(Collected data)
********************
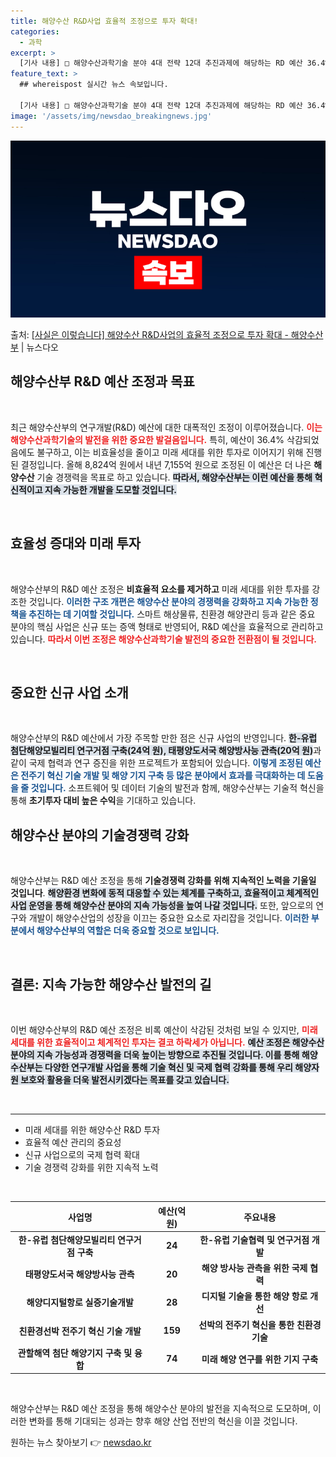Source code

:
 ```yaml
---
title: 해양수산 R&D사업 효율적 조정으로 투자 확대!
categories:
  - 과학
excerpt: >
  [기사 내용] □ 해양수산과학기술 분야 4대 전략 12대 추진과제에 해당하는 RD 예산 36.4% 삭감 [해…
feature_text: >
  ## whereispost 실시간 뉴스 속보입니다.

  [기사 내용] □ 해양수산과학기술 분야 4대 전략 12대 추진과제에 해당하는 RD 예산 36.4% 삭감 [해…
image: '/assets/img/newsdao_breakingnews.jpg'
---
```


![뉴스다오 속보](/assets/img/newsdao_breakingnews.jpg)

<p>출처: <a href="https://newsdao.kr/2128" rel="dofollow">[사실은 이렇습니다] 해양수산 R&D사업의 효율적 조정으로 투자 확대 - 해양수산부</a> | 뉴스다오</p>

<h2 data-ke-size="size26">해양수산부 R&D 예산 조정과 목표</h2>

<p data-ke-size="size16">&nbsp;</p>

최근 해양수산부의 연구개발(R&D) 예산에 대한 대폭적인 조정이 이루어졌습니다. <b><span style="color: #ee2323;">이는 해양수산과학기술의 발전을 위한 중요한 발걸음입니다.</span></b> 특히, 예산이 36.4% 삭감되었음에도 불구하고, 이는 비효율성을 줄이고 미래 세대를 위한 투자로 이어지기 위해 진행된 결정입니다. 올해 8,824억 원에서 내년 7,155억 원으로 조정된 이 예산은 더 나은 **해양수산** 기술 경쟁력을 목표로 하고 있습니다. <b><span style="background-color: #21538527;">따라서, 해양수산부는 이런 예산을 통해 혁신적이고 지속 가능한 개발을 도모할 것입니다.</span></b>  

<p data-ke-size="size16">&nbsp;</p>

<h2 data-ke-size="size26">효율성 증대와 미래 투자</h2>

<p data-ke-size="size16">&nbsp;</p>

해양수산부의 R&D 예산 조정은 **비효율적 요소를 제거하고** 미래 세대를 위한 투자를 강조한 것입니다. <b><span style="color: #1a5490;">이러한 구조 개편은 해양수산 분야의 경쟁력을 강화하고 지속 가능한 정책을 추진하는 데 기여할 것입니다.</span></b> 스마트 해상물류, 친환경 해양관리 등과 같은 중요 분야의 핵심 사업은 신규 또는 증액 형태로 반영되어, R&D 예산을 효율적으로 관리하고 있습니다. <b><span style="color: #ee2323;">따라서 이번 조정은 해양수산과학기술 발전의 **중요한 전환점**이 될 것입니다.</span></b>

<p data-ke-size="size16">&nbsp;</p>

<h2 data-ke-size="size26">중요한 신규 사업 소개</h2>

<p data-ke-size="size16">&nbsp;</p>

해양수산부의 R&D 예산에서 가장 주목할 만한 점은 신규 사업의 반영입니다. <b><span style="background-color: #21538527;">한-유럽 첨단해양모빌리티 연구거점 구축(24억 원), 태평양도서국 해양방사능 관측(20억 원)</span></b>과 같이 국제 협력과 연구 증진을 위한 프로젝트가 포함되어 있습니다. <b><span style="color: #1a5490;">이렇게 조정된 예산은 전주기 혁신 기술 개발 및 해양 기지 구축 등 많은 분야에서 효과를 극대화하는 데 도움을 줄 것입니다.</span></b> 소프트웨어 및 데이터 기술의 발전과 함께, 해양수산부는 기술적 혁신을 통해 **초기투자 대비 높은 수익**을 기대하고 있습니다. 

<h2 data-ke-size="size26">해양수산 분야의 기술경쟁력 강화</h2>

<p data-ke-size="size16">&nbsp;</p>

해양수산부는 R&D 예산 조정을 통해 **기술경쟁력 강화를 위해 지속적인 노력을 기울일 것입니다**. <b><span style="background-color: #21538527;">해양환경 변화에 동적 대응할 수 있는 체계를 구축하고, 효율적이고 체계적인 사업 운영을 통해 해양수산 분야의 지속 가능성을 높여 나갈 것입니다.</span></b> 또한, 앞으로의 연구와 개발이 해양수산업의 성장을 이끄는 중요한 요소로 자리잡을 것입니다. <b><span style="color: #1a5490;">이러한 부분에서 해양수산부의 역할은 더욱 중요할 것으로 보입니다.</span></b>

<p data-ke-size="size16">&nbsp;</p>

<h2 data-ke-size="size26">결론: 지속 가능한 해양수산 발전의 길</h2>

<p data-ke-size="size16">&nbsp;</p>

이번 해양수산부의 R&D 예산 조정은 비록 예산이 삭감된 것처럼 보일 수 있지만, <b><span style="color: #ee2323;">미래 세대를 위한 효율적이고 체계적인 투자는 결코 하락세가 아닙니다.</span></b> <b><span style="background-color: #21538527;">예산 조정은 해양수산 분야의 지속 가능성과 경쟁력을 더욱 높이는 방향으로 추진될 것입니다. 이를 통해 해양수산부는 다양한 연구개발 사업을 통해 기술 혁신 및 국제 협력 강화를 통해 우리 해양자원 보호와 활용을 더욱 발전시키겠다는 목표를 갖고 있습니다.</span></b> 

<p data-ke-size="size16">&nbsp;</p>

<hr>

<ul>
    <li>미래 세대를 위한 해양수산 R&D 투자</li>
    <li>효율적 예산 관리의 중요성</li>
    <li>신규 사업으로의 국제 협력 확대</li>
    <li>기술 경쟁력 강화를 위한 지속적 노력</li>
</ul>

<p data-ke-size="size16">&nbsp;</p>

<table>
    <thead>
        <tr>
            <th style="text-align: center; height: 17px;">사업명</th>
            <th style="text-align: center; height: 17px;">예산(억원)</th>
            <th style="text-align: center; height: 17px;">주요내용</th>
        </tr>
    </thead>
    <tbody>
        <tr>
            <td style="text-align: center; height: 17px;"><b>한-유럽 첨단해양모빌리티 연구거점 구축</b></td>
            <td style="text-align: center; height: 17px;"><b>24</b></td>
            <td style="text-align: center; height: 17px;"><b>한-유럽 기술협력 및 연구거점 개발</b></td>
        </tr>
        <tr>
            <td style="text-align: center; height: 17px;"><b>태평양도서국 해양방사능 관측</b></td>
            <td style="text-align: center; height: 17px;"><b>20</b></td>
            <td style="text-align: center; height: 17px;"><b>해양 방사능 관측을 위한 국제 협력</b></td>
        </tr>
        <tr>
            <td style="text-align: center; height: 17px;"><b>해양디지털항로 실증기술개발</b></td>
            <td style="text-align: center; height: 17px;"><b>28</b></td>
            <td style="text-align: center; height: 17px;"><b>디지털 기술을 통한 해양 항로 개선</b></td>
        </tr>
        <tr>
            <td style="text-align: center; height: 17px;"><b>친환경선박 전주기 혁신 기술 개발</b></td>
            <td style="text-align: center; height: 17px;"><b>159</b></td>
            <td style="text-align: center; height: 17px;"><b>선박의 전주기 혁신을 통한 친환경 기술</b></td>
        </tr>
        <tr>
            <td style="text-align: center; height: 17px;"><b>관할해역 첨단 해양기지 구축 및 융합</b></td>
            <td style="text-align: center; height: 17px;"><b>74</b></td>
            <td style="text-align: center; height: 17px;"><b>미래 해양 연구를 위한 기지 구축</b></td>
        </tr>
    </tbody>
</table>

<p data-ke-size="size16">&nbsp;</p>

해양수산부는 R&D 예산 조정을 통해 해양수산 분야의 발전을 지속적으로 도모하며, 이러한 변화를 통해 기대되는 성과는 향후 해양 산업 전반의 혁신을 이끌 것입니다. 

원하는 뉴스 찾아보기 👉 <a href="https://newsdao.kr" rel="dofollow">newsdao.kr</a>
********************
- Your assignment
Where the data contains images, drop them and print the rest exactly.

- Exercise answer
Source code

:
 ```yaml
---
title: 해양수산 R&D사업 효율적 조정으로 투자 확대!
categories:
  - 과학
excerpt: >
  [기사 내용] □ 해양수산과학기술 분야 4대 전략 12대 추진과제에 해당하는 RD 예산 36.4% 삭감 [해…
feature_text: >
  ## whereispost 실시간 뉴스 속보입니다.

  [기사 내용] □ 해양수산과학기술 분야 4대 전략 12대 추진과제에 해당하는 RD 예산 36.4% 삭감 [해…
image: '/assets/img/newsdao_breakingnews.jpg'
---
```


![뉴스다오 속보](/assets/img/newsdao_breakingnews.jpg)

<p>출처: <a href="https://newsdao.kr/2128" rel="dofollow">[사실은 이렇습니다] 해양수산 R&D사업의 효율적 조정으로 투자 확대 - 해양수산부</a> | 뉴스다오</p>

<h2 data-ke-size="size26">해양수산부 R&D 예산 조정과 목표</h2>

<p data-ke-size="size16">&nbsp;</p>

최근 해양수산부의 연구개발(R&D) 예산에 대한 대폭적인 조정이 이루어졌습니다. <b><span style="color: #ee2323;">이는 해양수산과학기술의 발전을 위한 중요한 발걸음입니다.</span></b> 특히, 예산이 36.4% 삭감되었음에도 불구하고, 이는 비효율성을 줄이고 미래 세대를 위한 투자로 이어지기 위해 진행된 결정입니다. 올해 8,824억 원에서 내년 7,155억 원으로 조정된 이 예산은 더 나은 **해양수산** 기술 경쟁력을 목표로 하고 있습니다. <b><span style="background-color: #21538527;">따라서, 해양수산부는 이런 예산을 통해 혁신적이고 지속 가능한 개발을 도모할 것입니다.</span></b>  

<p data-ke-size="size16">&nbsp;</p>

<h2 data-ke-size="size26">효율성 증대와 미래 투자</h2>

<p data-ke-size="size16">&nbsp;</p>

해양수산부의 R&D 예산 조정은 **비효율적 요소를 제거하고** 미래 세대를 위한 투자를 강조한 것입니다. <b><span style="color: #1a5490;">이러한 구조 개편은 해양수산 분야의 경쟁력을 강화하고 지속 가능한 정책을 추진하는 데 기여할 것입니다.</span></b> 스마트 해상물류, 친환경 해양관리 등과 같은 중요 분야의 핵심 사업은 신규 또는 증액 형태로 반영되어, R&D 예산을 효율적으로 관리하고 있습니다. <b><span style="color: #ee2323;">따라서 이번 조정은 해양수산과학기술 발전의 **중요한 전환점**이 될 것입니다.</span></b>

<p data-ke-size="size16">&nbsp;</p>

<h2 data-ke-size="size26">중요한 신규 사업 소개</h2>

<p data-ke-size="size16">&nbsp;</p>

해양수산부의 R&D 예산에서 가장 주목할 만한 점은 신규 사업의 반영입니다. <b><span style="background-color: #21538527;">한-유럽 첨단해양모빌리티 연구거점 구축(24억 원), 태평양도서국 해양방사능 관측(20억 원)</span></b>과 같이 국제 협력과 연구 증진을 위한 프로젝트가 포함되어 있습니다. <b><span style="color: #1a5490;">이렇게 조정된 예산은 전주기 혁신 기술 개발 및 해양 기지 구축 등 많은 분야에서 효과를 극대화하는 데 도움을 줄 것입니다.</span></b> 소프트웨어 및 데이터 기술의 발전과 함께, 해양수산부는 기술적 혁신을 통해 **초기투자 대비 높은 수익**을 기대하고 있습니다. 

<h2 data-ke-size="size26">해양수산 분야의 기술경쟁력 강화</h2>

<p data-ke-size="size16">&nbsp;</p>

해양수산부는 R&D 예산 조정을 통해 **기술경쟁력 강화를 위해 지속적인 노력을 기울일 것입니다**. <b><span style="background-color: #21538527;">해양환경 변화에 동적 대응할 수 있는 체계를 구축하고, 효율적이고 체계적인 사업 운영을 통해 해양수산 분야의 지속 가능성을 높여 나갈 것입니다.</span></b> 또한, 앞으로의 연구와 개발이 해양수산업의 성장을 이끄는 중요한 요소로 자리잡을 것입니다. <b><span style="color: #1a5490;">이러한 부분에서 해양수산부의 역할은 더욱 중요할 것으로 보입니다.</span></b>

<p data-ke-size="size16">&nbsp;</p>

<h2 data-ke-size="size26">결론: 지속 가능한 해양수산 발전의 길</h2>

<p data-ke-size="size16">&nbsp;</p>

이번 해양수산부의 R&D 예산 조정은 비록 예산이 삭감된 것처럼 보일 수 있지만, <b><span style="color: #ee2323;">미래 세대를 위한 효율적이고 체계적인 투자는 결코 하락세가 아닙니다.</span></b> <b><span style="background-color: #21538527;">예산 조정은 해양수산 분야의 지속 가능성과 경쟁력을 더욱 높이는 방향으로 추진될 것입니다. 이를 통해 해양수산부는 다양한 연구개발 사업을 통해 기술 혁신 및 국제 협력 강화를 통해 우리 해양자원 보호와 활용을 더욱 발전시키겠다는 목표를 갖고 있습니다.</span></b> 

<p data-ke-size="size16">&nbsp;</p>

<hr>

<ul>
    <li>미래 세대를 위한 해양수산 R&D 투자</li>
    <li>효율적 예산 관리의 중요성</li>
    <li>신규 사업으로의 국제 협력 확대</li>
    <li>기술 경쟁력 강화를 위한 지속적 노력</li>
</ul>

<p data-ke-size="size16">&nbsp;</p>

<table>
    <thead>
        <tr>
            <th style="text-align: center; height: 17px;">사업명</th>
            <th style="text-align: center; height: 17px;">예산(억원)</th>
            <th style="text-align: center; height: 17px;">주요내용</th>
        </tr>
    </thead>
    <tbody>
        <tr>
            <td style="text-align: center; height: 17px;"><b>한-유럽 첨단해양모빌리티 연구거점 구축</b></td>
            <td style="text-align: center; height: 17px;"><b>24</b></td>
            <td style="text-align: center; height: 17px;"><b>한-유럽 기술협력 및 연구거점 개발</b></td>
        </tr>
        <tr>
            <td style="text-align: center; height: 17px;"><b>태평양도서국 해양방사능 관측</b></td>
            <td style="text-align: center; height: 17px;"><b>20</b></td>
            <td style="text-align: center; height: 17px;"><b>해양 방사능 관측을 위한 국제 협력</b></td>
        </tr>
        <tr>
            <td style="text-align: center; height: 17px;"><b>해양디지털항로 실증기술개발</b></td>
            <td style="text-align: center; height: 17px;"><b>28</b></td>
            <td style="text-align: center; height: 17px;"><b>디지털 기술을 통한 해양 항로 개선</b></td>
        </tr>
        <tr>
            <td style="text-align: center; height: 17px;"><b>친환경선박 전주기 혁신 기술 개발</b></td>
            <td style="text-align: center; height: 17px;"><b>159</b></td>
            <td style="text-align: center; height: 17px;"><b>선박의 전주기 혁신을 통한 친환경 기술</b></td>
        </tr>
        <tr>
            <td style="text-align: center; height: 17px;"><b>관할해역 첨단 해양기지 구축 및 융합</b></td>
            <td style="text-align: center; height: 17px;"><b>74</b></td>
            <td style="text-align: center; height: 17px;"><b>미래 해양 연구를 위한 기지 구축</b></td>
        </tr>
    </tbody>
</table>

<p data-ke-size="size16">&nbsp;</p>

해양수산부는 R&D 예산 조정을 통해 해양수산 분야의 발전을 지속적으로 도모하며, 이러한 변화를 통해 기대되는 성과는 향후 해양 산업 전반의 혁신을 이끌 것입니다. 

원하는 뉴스 찾아보기 👉 <a href="https://newsdao.kr" rel="dofollow">newsdao.kr</a>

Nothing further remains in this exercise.